The highest court in Ontario recently ordered an employer to pay out a whopping three years of compensation to a 23-month employee terminated without cause. The employee was entitled to his full salary and benefits for the remainder of the five-year fixed-term employment contract. The contract did not clearly say otherwise. In Howard v. Benson Group Inc., this meant the employer had to pay over $200,000 in damages.
Facts
The employer runs an automotive service center. It hired the employee as a truck shop manager. The parties entered into a five-year, fixed-term contract. The employee was to earn $60,000 per year plus benefits. The employer terminated the employee without cause 23 months into his employment.
The employee sued for breach of contract. He sought payment of his compensation for the balance of his contract term.
The employer argued that the employment contract expressly provided for early termination.
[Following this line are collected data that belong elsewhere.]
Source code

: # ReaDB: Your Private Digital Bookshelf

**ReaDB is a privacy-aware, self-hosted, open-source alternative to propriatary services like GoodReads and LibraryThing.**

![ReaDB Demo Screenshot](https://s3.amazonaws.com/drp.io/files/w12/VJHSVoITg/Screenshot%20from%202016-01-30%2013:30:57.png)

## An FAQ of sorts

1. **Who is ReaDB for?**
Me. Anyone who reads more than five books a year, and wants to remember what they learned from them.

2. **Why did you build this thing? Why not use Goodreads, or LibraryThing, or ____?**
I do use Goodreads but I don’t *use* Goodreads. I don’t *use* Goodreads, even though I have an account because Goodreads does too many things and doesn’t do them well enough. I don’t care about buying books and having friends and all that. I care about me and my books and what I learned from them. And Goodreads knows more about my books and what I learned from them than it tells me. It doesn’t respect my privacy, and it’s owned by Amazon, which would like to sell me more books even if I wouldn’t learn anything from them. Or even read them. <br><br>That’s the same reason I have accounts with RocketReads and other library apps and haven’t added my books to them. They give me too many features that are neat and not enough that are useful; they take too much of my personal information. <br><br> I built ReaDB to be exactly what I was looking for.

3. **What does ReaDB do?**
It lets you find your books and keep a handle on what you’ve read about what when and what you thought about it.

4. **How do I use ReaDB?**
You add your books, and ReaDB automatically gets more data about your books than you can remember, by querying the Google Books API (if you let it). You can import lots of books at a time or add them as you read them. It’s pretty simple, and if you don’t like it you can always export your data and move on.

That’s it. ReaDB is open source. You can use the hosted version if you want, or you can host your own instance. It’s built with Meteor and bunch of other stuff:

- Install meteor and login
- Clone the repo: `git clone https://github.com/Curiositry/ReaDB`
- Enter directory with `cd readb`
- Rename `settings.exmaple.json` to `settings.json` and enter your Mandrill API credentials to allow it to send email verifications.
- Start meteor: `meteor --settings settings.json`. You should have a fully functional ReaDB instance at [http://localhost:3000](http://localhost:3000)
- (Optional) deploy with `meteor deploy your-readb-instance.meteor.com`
It contained a clause that allowed the employer to terminate the contract early in exchange for the minimum severance amount allowed by statute.
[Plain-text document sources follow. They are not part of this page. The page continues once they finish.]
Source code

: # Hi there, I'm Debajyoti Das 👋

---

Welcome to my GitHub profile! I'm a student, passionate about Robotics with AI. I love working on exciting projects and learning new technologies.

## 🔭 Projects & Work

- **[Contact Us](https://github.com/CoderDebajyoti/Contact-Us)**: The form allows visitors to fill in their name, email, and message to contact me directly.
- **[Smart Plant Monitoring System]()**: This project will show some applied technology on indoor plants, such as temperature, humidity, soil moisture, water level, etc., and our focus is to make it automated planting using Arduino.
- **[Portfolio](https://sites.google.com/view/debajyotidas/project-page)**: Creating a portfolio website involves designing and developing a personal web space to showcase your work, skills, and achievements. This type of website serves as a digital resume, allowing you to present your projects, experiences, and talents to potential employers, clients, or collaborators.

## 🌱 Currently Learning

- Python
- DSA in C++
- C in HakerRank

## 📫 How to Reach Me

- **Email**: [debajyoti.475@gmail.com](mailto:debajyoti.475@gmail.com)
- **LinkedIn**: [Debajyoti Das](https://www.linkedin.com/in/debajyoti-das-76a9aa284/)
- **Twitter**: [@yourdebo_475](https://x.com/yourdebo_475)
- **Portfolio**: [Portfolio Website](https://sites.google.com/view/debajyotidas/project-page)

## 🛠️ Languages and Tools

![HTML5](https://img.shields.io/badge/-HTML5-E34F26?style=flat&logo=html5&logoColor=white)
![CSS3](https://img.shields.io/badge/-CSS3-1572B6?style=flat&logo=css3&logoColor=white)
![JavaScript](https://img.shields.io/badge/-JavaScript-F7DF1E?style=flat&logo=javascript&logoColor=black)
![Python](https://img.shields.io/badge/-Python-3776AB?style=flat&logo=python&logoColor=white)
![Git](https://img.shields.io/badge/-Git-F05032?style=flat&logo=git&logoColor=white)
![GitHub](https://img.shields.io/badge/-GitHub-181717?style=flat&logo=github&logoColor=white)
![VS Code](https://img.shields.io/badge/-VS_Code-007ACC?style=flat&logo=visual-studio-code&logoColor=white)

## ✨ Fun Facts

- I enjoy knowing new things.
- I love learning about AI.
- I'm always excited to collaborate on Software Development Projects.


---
Significantly, the motion judge held the early termination clause, which referred to severance “in accordance with the Employment Standards Act of Ontario,” was too vague to be enforceable. Because of the ambiguity of the clause, it was deemed to be cut from the employment contract. Instead, the judge held the employee was owed a reasonable notice period in accordance with the common law of Canada.
The employee appealed, arguing that he was entitled to be paid his lost earnings to the end of his contract. The much lower amount (because of his short service) for a reasonable notice period under the common law should not apply. Nor should the common law duty to reduce or mitigate damages apply, the employee argued.
Decision
The Ontario Court of Appeal sided with the employee. It found that not only was he entitled to be paid to the end of the employment contract but also there was no obligation on him to reduce or mitigate his claim by obtaining other work.
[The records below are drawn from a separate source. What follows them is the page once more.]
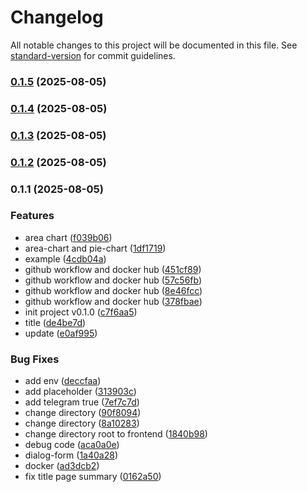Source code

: # Changelog

All notable changes to this project will be documented in this file. See [standard-version](https://github.com/conventional-changelog/standard-version) for commit guidelines.

### [0.1.5](https://github.com/GearRata/reports-ui/compare/v0.1.4...v0.1.5) (2025-08-05)

### [0.1.4](https://github.com/GearRata/reports-ui/compare/v0.1.3...v0.1.4) (2025-08-05)

### [0.1.3](https://github.com/GearRata/reports-ui/compare/v0.1.1...v0.1.3) (2025-08-05)

### [0.1.2](https://github.com/GearRata/reports-ui/compare/v0.1.1...v0.1.2) (2025-08-05)

### 0.1.1 (2025-08-05)


### Features

* area chart ([f039b06](https://github.com/GearRata/reports-ui/commit/f039b063b6ad6d2487896a870053ca0d2a8470f0))
* area-chart and pie-chart ([1df1719](https://github.com/GearRata/reports-ui/commit/1df171978ee83e5362e7dc75aa8782f6c5c4c42d))
* example ([4cdb04a](https://github.com/GearRata/reports-ui/commit/4cdb04ac6008675a9cdd79f2d0884f814312abac))
* github workflow and docker hub ([451cf89](https://github.com/GearRata/reports-ui/commit/451cf8963bdad77c4852ed098d2d6339bfe0fb49))
* github workflow and docker hub ([57c56fb](https://github.com/GearRata/reports-ui/commit/57c56fbacd551838ed87aa33904021d260907051))
* github workflow and docker hub ([8e46fcc](https://github.com/GearRata/reports-ui/commit/8e46fcc11870f0b9d920be21def4a56bf39909a3))
* github workflow and docker hub ([378fbae](https://github.com/GearRata/reports-ui/commit/378fbae4eb7e37601a16d1107fce0fa0961a1afa))
* init project v0.1.0 ([c7f6aa5](https://github.com/GearRata/reports-ui/commit/c7f6aa5112d69501374fdd553238e0d516af3cb0))
* title ([de4be7d](https://github.com/GearRata/reports-ui/commit/de4be7dccf90630cc7ae603f05a033b44ab22d5e))
* update ([e0af995](https://github.com/GearRata/reports-ui/commit/e0af99541cd9489e89de7e74dc16b7d7240e78bc))


### Bug Fixes

* add env ([deccfaa](https://github.com/GearRata/reports-ui/commit/deccfaabebbc3bf250fb956d226f001c7ea63a8d))
* add placeholder ([313903c](https://github.com/GearRata/reports-ui/commit/313903cff2a63e100f2d61d1e5e2d344d455f480))
* add telegram true ([7ef7c7d](https://github.com/GearRata/reports-ui/commit/7ef7c7da8eca3799abb22e2b1db4b3e86f28f188))
* change directory ([90f8094](https://github.com/GearRata/reports-ui/commit/90f8094cf71f6a76fa1adef389c5706a778327af))
* change directory ([8a10283](https://github.com/GearRata/reports-ui/commit/8a10283c1e7c34c4c1ebb18eed83cbc6a9213eb5))
* change directory root to frontend ([1840b98](https://github.com/GearRata/reports-ui/commit/1840b981306c66cb9738c1b191c031e439013101))
* debug code ([aca0a0e](https://github.com/GearRata/reports-ui/commit/aca0a0e0b2db27ea6e38368e252f8236b42b4e7a))
* dialog-form ([1a40a28](https://github.com/GearRata/reports-ui/commit/1a40a2884ae79f8ea25f380876f0a3e914d3ae6e))
* docker ([ad3dcb2](https://github.com/GearRata/reports-ui/commit/ad3dcb256012b7d78bd3fc86cac9f3574ffe5b9e))
* fix title page summary ([0162a50](https://github.com/GearRata/reports-ui/commit/0162a50f63c07c0b10b83b467cdda850f542e144))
Paid out to the end of the employment contract: The appeal court found the motion judge erred in awarding common law severance. The court set out the general rule regarding fixed-term employment contracts: Absent a clause that clearly limits it, the employee’s entitlement is to the compensation he would have earned to the end of the contract. As the early termination clause was not enforceable because of its vagueness, the general rule applied.
The court rejected the employer’s argument that such a judgment would provide an unfair windfall to the employee. The employer was a sophisticated party. And it drafted the employment contract. The onus was on the employer to clearly contract out of such an obligation if that was its intent. Said the court, where an employer fails to use “unequivocal, clear language, it cannot complain when it is held to the remaining terms of the contract.”
No duty to mitigate: In a double blow to the employer, the appeal court ruled that the employee did not have a duty to reduce or mitigate his damages by finding other work.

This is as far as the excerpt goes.